Your dogs are of the age, is what the vet had said.
13 and 14, is what she’d meant.
Bernie arrived first, a contraband puppy we’d snuck into our L.A. studio apartment across from the pier. When Ken and I signed the lease months before, our building manager sits us down in her sunny, poolside office.
Newlyweds, yeah? she asks, peering at us over the lid of her Venti.
She goes over the rules – no painting without permission, no rec room access after 12pm, no street parking on Tuesday mornings. We nod expectantly, sit up straight. Attempt to look responsible, dependable. Our pen hovers over dotted lines. One last thing, she says. I don’t do dogs.
Eleven months later, we’d fallen hard for Bernie – so small, so quiet, so perfectly content to nap atop the stacked papers in my inbox at work. Before long, I found myself sneaking him into my backpack, trudging up to our third floor apartment stairs, welcoming him home.
He’s basically a cat, I remember saying to Ken. Cats are OK, right?

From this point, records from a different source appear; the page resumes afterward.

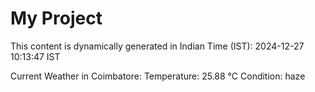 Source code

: # My Project

This content is dynamically generated in Indian Time (IST): 2024-12-27 10:13:47 IST


Current Weather in Coimbatore:
Temperature: 25.88 °C
Condition: haze
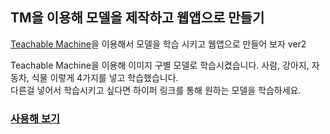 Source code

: ## TM을 이용해 모델을 제작하고 웹앱으로 만들기
[Teachable Machine](https://r.search.yahoo.com/_ylt=AwrOrv07CyZmMJgCA4FXNyoA;_ylu=Y29sbwNncTEEcG9zAzEEdnRpZAMEc2VjA3Ny/RV=2/RE=1714978876/RO=10/RU=https%3a%2f%2fteachablemachine.withgoogle.com%2f/RK=2/RS=BQIuEM20L6tC0A7A2OkdoZ7FKbc-)을 이용해서 모델을 학습 시키고 웹앱으로 만들어 보자 ver2<br>


Teachable Machine을 이용해 이미지 구별 모델로 학습시켰습니다. 사람, 강아지, 자동차, 식물 이렇게 4가지를 넣고 학습했습니다.<br>
다른걸 넣어서 학습시키고 싶다면 하이퍼 링크를 통해 원하는 모델을 학습하세요.<br>


### [사용해 보기](https://sugarycok.github.io/)
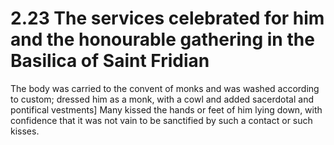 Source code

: # 2.23 The services celebrated for him and the honourable gathering in the Basilica of Saint Fridian

The body was carried to the convent of monks and was washed according to custom; dressed him as a monk, with a cowl and added sacerdotal and pontifical vestments\] Many kissed the hands or feet of him lying down, with confidence that it was not vain to be sanctified by such a contact or such kisses.

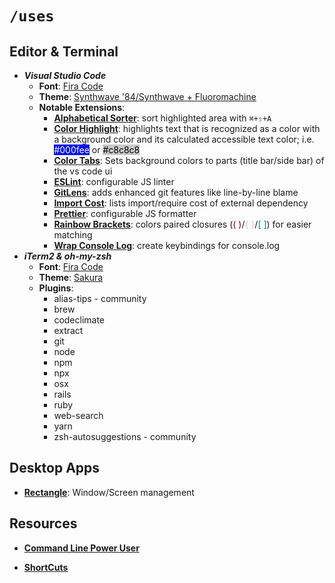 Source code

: # `/uses`

## Editor & Terminal

- **_Visual Studio Code_**
  - **Font**: [Fira Code][fira-code]
  - **Theme**: [Synthwave '84/Synthwave + Fluoromachine][synth-gist]
  - **Notable Extensions**:
    - [**Alphabetical Sorter**][alpha]: sort highlighted area with `⌘+⇧+A`
    - [**Color Highlight**][colors]: highlights text that is recognized as a color with a background color and its calculated accessible text color; i.e. <span style="background: #000fee; color: rgb(255,255,255);">#000fee</span> or <span style="background: #c8c8c8; color: rgb(0,0,0);">#c8c8c8</span>
    - [**Color Tabs**][color-tabs]: Sets background colors to parts (title bar/side bar) of the vs code ui
    - [**ESLint**][eslint]: configurable JS linter
    - [**GitLens**][git-lens]: adds enhanced git features like line-by-line blame
    - [**Import Cost**][import]: lists import/require cost of external dependency
    - [**Prettier**][prettier]: configurable JS formatter
    - [**Rainbow Brackets**][brackets]: colors paired closures (<span style="color: maroon;">( )</span>/<span style="color: #c8c8c8;">{ }</span>/<span style="color: teal;">[ ]</span>) for easier matching
    - [**Wrap Console Log**][log]: create keybindings for console.log
- **_iTerm2 & oh-my-zsh_**
  - **Font**: [Fira Code][fira-code]
  - **Theme**: [Sakura][sakura]
  - **Plugins**:
    - alias-tips - community
    - brew
    - codeclimate
    - extract
    - git
    - node
    - npm
    - npx
    - osx
    - rails
    - ruby
    - web-search
    - yarn
    - zsh-autosuggestions - community

## Desktop Apps

- [**Rectangle**][rect]: Window/Screen management

## Resources

- [**Command Line Power User**][clpu]
- [**ShortCuts**][shortcuts]

  [alpha]: https://marketplace.visualstudio.com/items?itemName=ue.alphabetical-sorter
  [brackets]: https://marketplace.visualstudio.com/items?itemName=2gua.rainbow-brackets
  [clpu]: https://commandlinepoweruser.com/
  [color-tabs]: https://marketplace.visualstudio.com/items?itemName=orepor.color-tabs-vscode-ext
  [colors]: https://marketplace.visualstudio.com/items?itemName=naumovs.color-highlight
  [eslint]: https://marketplace.visualstudio.com/items?itemName=dbaeumer.vscode-eslint
  [fira-code]: https://github.com/tonsky/FiraCode
  [git-lens]: https://marketplace.visualstudio.com/items?itemName=eamodio.gitlens
  [import]: https://marketplace.visualstudio.com/items?itemName=wix.vscode-import-cost
  [log]: https://marketplace.visualstudio.com/items?itemName=midnightsyntax.vscode-wrap-console-log
  [prettier]: https://marketplace.visualstudio.com/items?itemName=esbenp.prettier-vscode
  [rect]: https://rectangleapp.com/
  [sakura]: https://raw.githubusercontent.com/mbadolato/iTerm2-Color-Schemes/master/schemes/Sakura.itermcolors
  [shortcuts]: https://shortcuts.design/
  [synth-gist]: https://gist.github.com/sbinlondon/fad23be09f56a4b6ab0d990d3841f7de
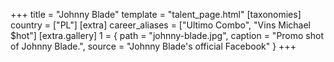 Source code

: +++
title = "Johnny Blade"
template = "talent_page.html"
[taxonomies]
country = ["PL"]
[extra]
career_aliases = ["Ultimo Combo", "Vins Michael $hot"]
[extra.gallery]
1 = { path = "johnny-blade.jpg", caption = "Promo shot of Johnny Blade.", source = "Johnny Blade's official Facebook" }
+++
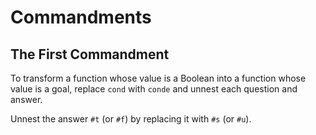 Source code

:# Commandments

## The First Commandment

To transform a function whose value is a Boolean into a function whose value is a goal, replace `cond` with `conde` and unnest each question and answer.

Unnest the answer `#t` (or `#f`) by replacing it with `#s` (or `#u`).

For weeks, it’s this: stealthy backpack, secret trips to the dog park. Walks before the sunrise, three blocks away at least. Careful to take the stairs opposite the rental office.
And then, on a warm Saturday morning, we pack cardboard boxes and move a bed frame into our first home. Ken keeps Bernie at the new house while I stay at the apartment to vacuum, clean countertops, defrost the fridge.
When our building manager stops by to pick up the keys, she offers a final walk-through and thanks me for being good renter. Never had break up one of them marriage fights, she says.
I laugh, thank her for taking a chance on a couple of newlyweds. I sign the last of the paperwork and hand her the keys as she locks the door behind us both. We head down the hallway; she toward her office, me toward the stairs.
By the way, she looks at me with a wink. Real cute dog.
George came next, legal and beloved.
On a Sunday afternoon errand for dog bones, Ken and I stumble upon a pet fair in the parking lot. An adoption coordinator waves us over (Newlyweds, yeah?) – introduces us to a litter of soft-coated Wheaton terriers dropped off in a cardboard box after their tails were docked too short. No use for me, I can’t have ’em as showdogs anymore, the breeder had told her.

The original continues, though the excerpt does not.